Susan Kramer has always been the type of person people gravitate toward when they are struggling with a life dilemma or need advice and support.
“People just come to me. They just talk to me about their problems,” said Kramer, who spent 32 years working in New York City public schools as a paraprofessional, a school secretary and then an English as a new language teacher.
For years, friends and others with whom she crossed paths told her she would make a great chaplain. After retiring at the end of the 2020–21 school year, she saw an ad for a course with the United States Chaplain Corps, a private, ecumenical organization, and applied.
Kramer obtained her chaplain certification in June 2022 after completing about a year of intensive training. As a chaplain, she said, her job is to provide “ministry of presence.” She helps defuse the pain and ease the tension of people she counsels by listening empathetically and providing emotional support.
Kramer has faced many challenges in life, including raising her two children on her own. “My life experience has made me who I am,” she said. “What I’ve experienced in my own life, the pain I went through, has molded me and given me strength.”
She also had a strong foundation provided by loving parents — her mother, a school secretary, and her father, a city police officer. “They gave me love, not riches,” she said. “That’s what people need: love and security.”

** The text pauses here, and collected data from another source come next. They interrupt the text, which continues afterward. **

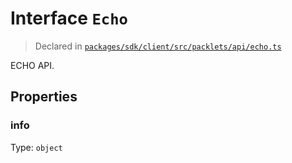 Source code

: # Interface `Echo`
> Declared in [`packages/sdk/client/src/packlets/api/echo.ts`]()

ECHO API.
## Properties
### info 
Type: `object`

The U.S. Chaplain Corps’ mission is to help anyone who is in need “without discrimination, by providing support, respect and kindness.” Chaplains can train to work in many different settings, including the military, police and fire departments, hospitals and workplaces.
“Sometimes it’s just about listening, looking at someone and having eye contact,” said Kramer, who taught English language learners at Passages Academy, a District 79 program for students in secure detention.
With her teaching background, Kramer was drawn to the corps’ new Junior Chaps Division for teens ages 13 to 18. The program, which graduated its first 10 junior chaps earlier this year, trains them to be leaders in their schools and encourages them to become full chaplains when they become adults.
As a trainer, Kramer helps teach leadership skills to the teenagers and gets them involved in the community. On their visits to nursing homes, she said, the teens in the first class witnessed a lot of pain as they interacted with elderly people who were lonely or debilitated by disease.
“We’re there for their spiritual needs,” she said. “We also comfort them. We give them hope; we give them help.”
Kramer emphasized that chaplains serve anyone in need of spiritual guidance; they do not minister to people in a religious capacity.
“We’re chaplains for the world,” she said. “We’re chaplains for humanity. We’re chaplains for humanity’s pain.”